Page:Aunet - Voyage d’une femme au Spitzberg, 1872.pdf/132

La bibliothèque libre.
Cette page a été validée par deux contributeurs.
120
VOYAGE D’UNE FEMME

la porte entr’ouverte j’eus le mot de mon énigme : le contenu de la carafe était pour un bouquet, un petit mignon bouquet de roses et de géraniums que ce jeune homme soignait depuis Drontheim avec une sollicitude d’amant ou de savant. Le jour du coup de vent, il avait, de peur d’accident, transporté avec lui, sur le pont, son fragile trésor, et il le garantissait de la pluie avec son propre chapeau. Malgré ses précautions, une rose s’était effeuillée dans une secousse, et il en regardait tristement les pétales pâlis, tombés sur un coin de mon manteau.

« Madame, me dit-il en assez bon anglais, ayez la bonté de ne pas remuer, afin que je les ramasse. »

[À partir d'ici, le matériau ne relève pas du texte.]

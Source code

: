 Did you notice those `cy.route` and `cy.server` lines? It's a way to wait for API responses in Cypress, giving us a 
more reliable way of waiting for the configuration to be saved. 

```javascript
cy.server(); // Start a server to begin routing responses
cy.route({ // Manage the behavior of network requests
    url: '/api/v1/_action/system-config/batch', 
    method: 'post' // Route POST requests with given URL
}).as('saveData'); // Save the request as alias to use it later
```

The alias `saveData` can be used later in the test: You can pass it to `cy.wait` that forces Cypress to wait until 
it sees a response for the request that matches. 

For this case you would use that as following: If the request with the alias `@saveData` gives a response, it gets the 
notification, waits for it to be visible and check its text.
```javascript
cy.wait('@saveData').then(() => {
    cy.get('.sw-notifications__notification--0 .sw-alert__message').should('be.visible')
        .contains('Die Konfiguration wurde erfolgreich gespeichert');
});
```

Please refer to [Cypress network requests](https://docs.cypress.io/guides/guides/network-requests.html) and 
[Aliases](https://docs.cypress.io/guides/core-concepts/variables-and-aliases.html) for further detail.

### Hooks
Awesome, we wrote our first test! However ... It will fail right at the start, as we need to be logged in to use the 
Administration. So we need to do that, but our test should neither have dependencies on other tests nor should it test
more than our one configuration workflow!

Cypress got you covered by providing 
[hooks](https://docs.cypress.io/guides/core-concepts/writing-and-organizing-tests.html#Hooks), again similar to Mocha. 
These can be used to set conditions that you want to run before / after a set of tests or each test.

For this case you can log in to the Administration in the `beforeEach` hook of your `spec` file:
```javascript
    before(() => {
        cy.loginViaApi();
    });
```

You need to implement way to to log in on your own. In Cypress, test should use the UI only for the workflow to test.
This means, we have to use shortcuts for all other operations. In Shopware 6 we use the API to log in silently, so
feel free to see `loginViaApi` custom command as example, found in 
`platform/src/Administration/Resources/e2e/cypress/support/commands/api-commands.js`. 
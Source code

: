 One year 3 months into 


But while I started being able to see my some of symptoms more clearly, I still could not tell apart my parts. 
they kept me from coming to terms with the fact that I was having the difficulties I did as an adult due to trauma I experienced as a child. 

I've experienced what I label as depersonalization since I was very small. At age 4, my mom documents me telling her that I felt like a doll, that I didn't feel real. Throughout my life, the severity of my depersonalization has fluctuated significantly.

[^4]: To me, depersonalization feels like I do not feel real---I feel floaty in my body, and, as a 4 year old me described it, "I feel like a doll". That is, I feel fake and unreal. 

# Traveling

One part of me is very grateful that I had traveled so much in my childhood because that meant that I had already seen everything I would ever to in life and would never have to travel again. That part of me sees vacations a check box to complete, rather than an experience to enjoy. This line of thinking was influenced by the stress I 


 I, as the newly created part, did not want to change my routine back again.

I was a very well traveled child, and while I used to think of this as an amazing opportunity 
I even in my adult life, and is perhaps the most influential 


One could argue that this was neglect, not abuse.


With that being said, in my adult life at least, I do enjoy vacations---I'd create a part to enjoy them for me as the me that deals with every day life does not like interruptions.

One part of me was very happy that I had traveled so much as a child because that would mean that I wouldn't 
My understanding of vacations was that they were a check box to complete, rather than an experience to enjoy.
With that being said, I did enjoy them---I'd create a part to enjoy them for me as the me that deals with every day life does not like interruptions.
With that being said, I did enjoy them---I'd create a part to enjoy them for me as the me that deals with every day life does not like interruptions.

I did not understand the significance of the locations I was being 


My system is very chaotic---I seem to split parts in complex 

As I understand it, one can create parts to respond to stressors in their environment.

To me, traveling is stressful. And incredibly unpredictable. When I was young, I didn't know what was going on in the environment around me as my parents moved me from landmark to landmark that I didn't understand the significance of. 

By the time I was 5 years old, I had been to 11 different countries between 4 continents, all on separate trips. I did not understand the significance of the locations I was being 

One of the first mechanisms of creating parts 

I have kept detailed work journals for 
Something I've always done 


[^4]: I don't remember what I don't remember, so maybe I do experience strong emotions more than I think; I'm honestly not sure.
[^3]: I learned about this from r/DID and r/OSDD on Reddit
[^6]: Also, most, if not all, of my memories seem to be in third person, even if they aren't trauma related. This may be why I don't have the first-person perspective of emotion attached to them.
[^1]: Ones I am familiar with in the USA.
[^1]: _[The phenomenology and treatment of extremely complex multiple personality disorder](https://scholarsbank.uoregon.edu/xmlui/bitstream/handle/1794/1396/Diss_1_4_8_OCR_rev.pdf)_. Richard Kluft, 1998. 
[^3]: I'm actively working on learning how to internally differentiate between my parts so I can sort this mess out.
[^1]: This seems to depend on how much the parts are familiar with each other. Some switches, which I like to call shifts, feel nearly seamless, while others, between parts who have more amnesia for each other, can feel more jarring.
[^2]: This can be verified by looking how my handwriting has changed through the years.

Il les recueillit précieusement et les mit dans une petite boîte.

« Monsieur, allez-vous encore bien loin avec ce bouquet ? lui demandai-je.

— Jusqu’à Talwig, près d’Hammerfest, et je porte ce bouquet à ma mère : il lui causera une grande joie. Figurez-vous, madame, que ma mère n’a pas vu de roses depuis dix ans ; elle n’est pas Norwégienne, elle est Anglaise ; pauvre mère ! Comme ce petit bouquet va l’émouvoir profondément, en lui rappelant son beau pays, où il fait chaud, où il y a des rosiers en pleine terre ! »

Pour un Norwégien, l’Angleterre c’est le sud.

« Mais il est bien difficile de conserver toute une semaine des fleurs coupées : n’auriez-vous pas mieux fait d’acheter à Drontheim, pour madame votre mère, un rosier vivant dans un pot ? Elle en eût joui plus longtemps. »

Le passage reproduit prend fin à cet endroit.